Twenty-five years later, The Blues Brothers still remains one of my top ten movies of all time. A new 25th Anniversary DVD Edition will be released soon, so if you’re looking to buy a Radical a early Christmas present, this would be it.
I can’t overstate the influence this movie and the Blues Brothers in general had in my life. I was just a 12-year-old kid back in 1980. I stayed up late Saturday nights to watch SNL, back in the Not Ready For Prime Time Players days. Dad was a musician, but I wasn’t so sure I wanted to take up music. I was a nerdy little kid, and had aspirations of becoming a rocket scientist. No, really; I was big into science and science fiction.
But then, late one Saturday night, Belushi (already my favorite from the Samurai Delicatessen skit) and Aykroyd appeared onstage as The Blues Brothers (and before that, as the Bees doing “King Bee”). After suffering through my father and mother listening to the Charlie Rich-themed country of the 70’s, I felt as if a light just turned on. That music! That train-like steady throbbing of Donald “Duck” Dunn’s bass kicking out the groove to “Can’t Turn You Loose”, followed by the Steve “The Colonel” Cropper guitar wailing the opening lines of “Soul Man” — this was MY music.
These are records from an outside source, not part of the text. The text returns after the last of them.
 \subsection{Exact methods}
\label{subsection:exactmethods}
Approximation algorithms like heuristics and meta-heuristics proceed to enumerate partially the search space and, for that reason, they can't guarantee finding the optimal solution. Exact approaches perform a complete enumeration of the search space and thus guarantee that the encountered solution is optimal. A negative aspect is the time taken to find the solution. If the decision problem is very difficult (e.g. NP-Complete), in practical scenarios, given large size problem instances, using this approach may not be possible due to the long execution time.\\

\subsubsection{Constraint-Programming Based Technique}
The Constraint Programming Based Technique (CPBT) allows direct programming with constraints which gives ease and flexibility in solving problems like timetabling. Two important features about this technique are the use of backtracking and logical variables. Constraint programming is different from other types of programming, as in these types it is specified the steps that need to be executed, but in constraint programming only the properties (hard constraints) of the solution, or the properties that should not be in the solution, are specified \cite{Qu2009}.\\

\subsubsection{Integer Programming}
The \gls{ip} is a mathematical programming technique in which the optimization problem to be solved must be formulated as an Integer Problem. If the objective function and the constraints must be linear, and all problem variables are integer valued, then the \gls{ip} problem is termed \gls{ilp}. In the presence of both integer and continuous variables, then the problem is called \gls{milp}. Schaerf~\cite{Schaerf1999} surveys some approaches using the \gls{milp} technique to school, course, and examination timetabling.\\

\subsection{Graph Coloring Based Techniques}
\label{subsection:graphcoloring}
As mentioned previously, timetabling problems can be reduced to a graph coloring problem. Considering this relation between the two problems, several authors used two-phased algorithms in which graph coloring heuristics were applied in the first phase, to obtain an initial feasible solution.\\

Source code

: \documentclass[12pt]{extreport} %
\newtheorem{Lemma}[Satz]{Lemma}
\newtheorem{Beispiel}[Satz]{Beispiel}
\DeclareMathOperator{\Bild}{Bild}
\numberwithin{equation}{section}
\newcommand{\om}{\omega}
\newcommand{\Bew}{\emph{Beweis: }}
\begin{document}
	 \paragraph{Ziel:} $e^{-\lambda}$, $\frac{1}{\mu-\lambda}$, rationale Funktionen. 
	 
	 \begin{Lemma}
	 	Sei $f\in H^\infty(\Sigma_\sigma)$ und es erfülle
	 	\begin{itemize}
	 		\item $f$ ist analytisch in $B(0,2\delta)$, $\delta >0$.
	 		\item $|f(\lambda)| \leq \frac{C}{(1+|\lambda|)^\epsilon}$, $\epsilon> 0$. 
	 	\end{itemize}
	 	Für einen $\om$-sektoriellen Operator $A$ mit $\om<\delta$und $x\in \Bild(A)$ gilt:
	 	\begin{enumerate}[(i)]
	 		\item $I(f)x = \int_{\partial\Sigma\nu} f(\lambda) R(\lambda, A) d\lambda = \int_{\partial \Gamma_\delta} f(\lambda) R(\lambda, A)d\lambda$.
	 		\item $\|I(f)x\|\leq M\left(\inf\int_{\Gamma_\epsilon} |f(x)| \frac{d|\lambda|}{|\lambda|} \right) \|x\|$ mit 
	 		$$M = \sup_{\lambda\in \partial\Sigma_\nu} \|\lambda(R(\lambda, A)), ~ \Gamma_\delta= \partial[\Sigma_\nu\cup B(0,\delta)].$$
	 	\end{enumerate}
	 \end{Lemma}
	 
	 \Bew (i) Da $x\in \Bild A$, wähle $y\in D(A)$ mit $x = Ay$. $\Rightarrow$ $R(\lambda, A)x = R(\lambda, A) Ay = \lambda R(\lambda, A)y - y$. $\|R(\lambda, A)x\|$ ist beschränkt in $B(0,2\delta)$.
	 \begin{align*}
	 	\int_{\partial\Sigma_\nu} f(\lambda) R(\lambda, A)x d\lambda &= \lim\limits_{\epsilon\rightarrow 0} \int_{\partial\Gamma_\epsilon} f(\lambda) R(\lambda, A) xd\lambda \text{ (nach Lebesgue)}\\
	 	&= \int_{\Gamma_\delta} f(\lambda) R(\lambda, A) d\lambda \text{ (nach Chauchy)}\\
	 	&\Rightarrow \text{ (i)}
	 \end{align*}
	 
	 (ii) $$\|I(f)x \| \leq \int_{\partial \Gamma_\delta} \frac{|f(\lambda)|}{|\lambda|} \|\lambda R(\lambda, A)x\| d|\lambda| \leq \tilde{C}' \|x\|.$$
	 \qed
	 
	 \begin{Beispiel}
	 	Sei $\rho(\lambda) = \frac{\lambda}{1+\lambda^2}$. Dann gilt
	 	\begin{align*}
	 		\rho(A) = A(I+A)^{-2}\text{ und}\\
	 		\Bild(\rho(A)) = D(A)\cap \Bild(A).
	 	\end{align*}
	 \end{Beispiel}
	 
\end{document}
And Duck Dunn, so cool in his shades and curly hair, smoking a pipe, hardly moving as he set the foundation, was my prophet of bass guitar.
I promptly purchased the “Briefcase Full of Blues” album the Blues Brothers released, recorded live at the Universal Amphitheater* as they had opened up for Steve Martin. I wore out two record needles listening to that album. The music convinced me of my calling on the bass, so much so that I joined orchestra in 6th grade just to play the double bass, and chose between the academically-weaker of the two junior highs in Nampa, Idaho, because it had a jazz band where I could play bass guitar.
I honed my chops on every track of that album, so much so that I can play the entire album’s bass parts and sing all the songs, from memory, in order, even including Belushi’s intros and ad-libs, and the short bit of tuning and diddling at the very beginning.
When the movie came out, I was in heaven. It introduced me to John Lee Hooker, James Brown, Ray Charles, Aretha Franklin, and Cab Calloway. It was like a blind man suddenly given sight! And the band! Matt “Guitar” Murphy! Tom “Bones” Malone! “Blue” Lou Marini! Paul “The Shiv” Shaffer! Steve “Getdwa” Jordan, Tom “Triple Scale” Scott! “And ‘Mr. Fabulous’ himself…” Alan Rubin! (I was destined to have a quotation-marked nickname.) The grit of Chicago, the cool camaraderie of musicians, the slapstick humor, the interaction of black and white folks; it all took me away to a place far from the humdrum lily-white ticky-tacky agrarian-based neighborhoods of my experience. I wanted to BE John Belushi. I wanted to BE Duck Dunn.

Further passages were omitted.